= Robert Summers (economist) =

American economist (1922–2012)

Robert Summers (June 22, 1922 – April 17, 2012) was an American economist and professor at the University of Pennsylvania, where he taught from 1960. A widely cited early work by Summers is on the small-sample statistical properties of alternate regression estimators where analytical measures are unavailable.

Summers was born in Gary, Indiana. He received his Ph.D. from Stanford University.

He was part of a team at Penn that developed estimates of national income and output across countries which adjust GDP and components for purchasing power parity in the cost of goods and services among different countries, later termed the Penn World Table. This yielded large, systematic differences from the common method of using only international exchange rates to convert national products to a common currency.
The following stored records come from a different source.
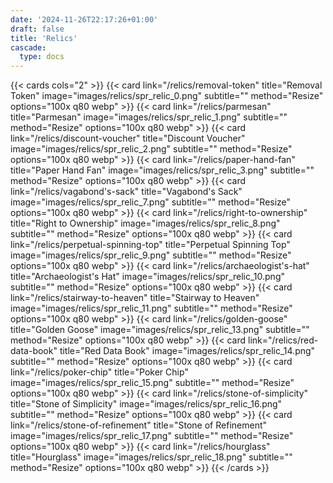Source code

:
 ```yaml
---
date: '2024-11-26T22:17:26+01:00'
draft: false
title: 'Relics'
cascade:
  type: docs
---
```


{{< cards cols="2" >}}
  {{< card link="/relics/removal-token" title="Removal Token" image="images/relics/spr_relic_0.png" subtitle="" method="Resize" options="100x q80 webp" >}}
  {{< card link="/relics/parmesan" title="Parmesan" image="images/relics/spr_relic_1.png" subtitle="" method="Resize" options="100x q80 webp" >}}
  {{< card link="/relics/discount-voucher" title="Discount Voucher" image="images/relics/spr_relic_2.png" subtitle="" method="Resize" options="100x q80 webp" >}}
  {{< card link="/relics/paper-hand-fan" title="Paper Hand Fan" image="images/relics/spr_relic_3.png" subtitle="" method="Resize" options="100x q80 webp" >}}
  {{< card link="/relics/vagabond's-sack" title="Vagabond's Sack" image="images/relics/spr_relic_7.png" subtitle="" method="Resize" options="100x q80 webp" >}}
  {{< card link="/relics/right-to-ownership" title="Right to Ownership" image="images/relics/spr_relic_8.png" subtitle="" method="Resize" options="100x q80 webp" >}}
  {{< card link="/relics/perpetual-spinning-top" title="Perpetual Spinning Top" image="images/relics/spr_relic_9.png" subtitle="" method="Resize" options="100x q80 webp" >}}
  {{< card link="/relics/archaeologist's-hat" title="Archaeologist's Hat" image="images/relics/spr_relic_10.png" subtitle="" method="Resize" options="100x q80 webp" >}}
  {{< card link="/relics/stairway-to-heaven" title="Stairway to Heaven" image="images/relics/spr_relic_11.png" subtitle="" method="Resize" options="100x q80 webp" >}}
  {{< card link="/relics/golden-goose" title="Golden Goose" image="images/relics/spr_relic_13.png" subtitle="" method="Resize" options="100x q80 webp" >}}
  {{< card link="/relics/red-data-book" title="Red Data Book" image="images/relics/spr_relic_14.png" subtitle="" method="Resize" options="100x q80 webp" >}}
  {{< card link="/relics/poker-chip" title="Poker Chip" image="images/relics/spr_relic_15.png" subtitle="" method="Resize" options="100x q80 webp" >}}
  {{< card link="/relics/stone-of-simplicity" title="Stone of Simplicity" image="images/relics/spr_relic_16.png" subtitle="" method="Resize" options="100x q80 webp" >}}
  {{< card link="/relics/stone-of-refinement" title="Stone of Refinement" image="images/relics/spr_relic_17.png" subtitle="" method="Resize" options="100x q80 webp" >}}
  {{< card link="/relics/hourglass" title="Hourglass" image="images/relics/spr_relic_18.png" subtitle="" method="Resize" options="100x q80 webp" >}}
{{< /cards >}}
For that work, Summers and Alan Heston were recognized as American Economic Association Distinguished Fellows for 1998.

Prior to joining the Penn faculty, Summers was on the faculty at Yale University.

Robert Summers was married to Anita Summers. Their son is Lawrence Summers. Robert Summers's brother was Paul Samuelson. (Their older brother Harold, a lawyer, changed his name to Summers in his youth, and Robert did the same.) Lawrence Summers also is a noted economist, as were Samuelson, Anita Summers, and her brother Kenneth Arrow. Summers died in 2012 at the age of 89 at his home in Gladwyne, Pennsylvania.